İnkılâpçı
- Type: Weekly newspaper
- Founder: Fazıl Önder
- Political alignment: Left
- Headquarters: Nicosia

= İnkılâpçı =

İnkılâpçı ("Revolutionary") was a weekly newspaper in Cyprus, closed in 1955.

==History==
İnkılâpçı (Revolutionary) was first published on 13 September 1955.

The newspaper would be published for 15 weeks, in that period of time being viewed as the voice of the working classes; it published articles regarding all of the important social and economical subjects of those days.
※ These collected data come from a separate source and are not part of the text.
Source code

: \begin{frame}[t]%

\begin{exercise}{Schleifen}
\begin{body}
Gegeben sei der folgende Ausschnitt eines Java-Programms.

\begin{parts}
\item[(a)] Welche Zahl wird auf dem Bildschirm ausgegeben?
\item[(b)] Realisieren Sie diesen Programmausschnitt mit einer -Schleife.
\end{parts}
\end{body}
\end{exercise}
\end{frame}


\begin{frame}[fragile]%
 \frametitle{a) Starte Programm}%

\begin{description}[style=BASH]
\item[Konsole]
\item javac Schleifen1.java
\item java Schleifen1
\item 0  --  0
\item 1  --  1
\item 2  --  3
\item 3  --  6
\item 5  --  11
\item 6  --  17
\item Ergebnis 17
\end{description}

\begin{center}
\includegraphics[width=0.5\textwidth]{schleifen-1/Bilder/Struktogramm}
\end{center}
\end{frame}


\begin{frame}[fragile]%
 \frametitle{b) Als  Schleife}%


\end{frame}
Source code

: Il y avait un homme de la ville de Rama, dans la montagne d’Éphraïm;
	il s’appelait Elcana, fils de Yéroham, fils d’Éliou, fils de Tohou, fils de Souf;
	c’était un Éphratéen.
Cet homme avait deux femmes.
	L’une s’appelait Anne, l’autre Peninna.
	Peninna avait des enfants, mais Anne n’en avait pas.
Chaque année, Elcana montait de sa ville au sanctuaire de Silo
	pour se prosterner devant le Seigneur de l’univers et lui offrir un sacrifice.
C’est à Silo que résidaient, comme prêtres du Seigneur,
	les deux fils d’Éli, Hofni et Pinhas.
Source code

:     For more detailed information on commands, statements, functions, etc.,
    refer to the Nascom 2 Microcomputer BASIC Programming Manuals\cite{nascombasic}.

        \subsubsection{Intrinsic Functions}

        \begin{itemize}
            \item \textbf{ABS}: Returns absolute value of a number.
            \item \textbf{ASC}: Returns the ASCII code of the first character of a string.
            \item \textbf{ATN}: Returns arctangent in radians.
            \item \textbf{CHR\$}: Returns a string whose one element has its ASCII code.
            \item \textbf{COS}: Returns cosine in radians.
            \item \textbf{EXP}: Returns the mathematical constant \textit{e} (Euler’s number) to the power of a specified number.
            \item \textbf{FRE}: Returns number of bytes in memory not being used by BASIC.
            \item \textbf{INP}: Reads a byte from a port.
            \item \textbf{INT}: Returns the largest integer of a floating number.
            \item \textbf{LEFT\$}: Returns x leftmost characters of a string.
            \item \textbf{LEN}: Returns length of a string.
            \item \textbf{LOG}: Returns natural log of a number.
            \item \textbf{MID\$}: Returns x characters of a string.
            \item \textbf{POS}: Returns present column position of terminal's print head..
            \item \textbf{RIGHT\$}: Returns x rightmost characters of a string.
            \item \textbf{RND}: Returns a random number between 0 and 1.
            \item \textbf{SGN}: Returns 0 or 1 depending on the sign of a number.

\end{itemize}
But after the British colonial administration declared and emergency situation on 14 December 1955, the newspaper was closed together with Neos Democratis, the daily newspaper of AKEL. Initially AKEL, and then the leftist villager's, socialist youth and women's organizations were outlawed, with many leftists arrested and imprisoned.

As it can be understood from the article under the title "Threat", published in the last issue of İnkılâpçı on 12 December 1955, the then Turkish Cypriot leadership and its underground organisations sent letters of threat to the publishing team of İnkılâpçı, bearing passages such as "stop the publication of İnkılâpçı, you will be killed, your heads will be crushed".

Several years after the closure of the newspaper, its former editor, Fazıl Önder, was assassinated on 24 May 1958 by the TMT. Hulus İbrahim, the co-founder of İnkılâpçı, fled to London to save his life on the same day of Önder's death.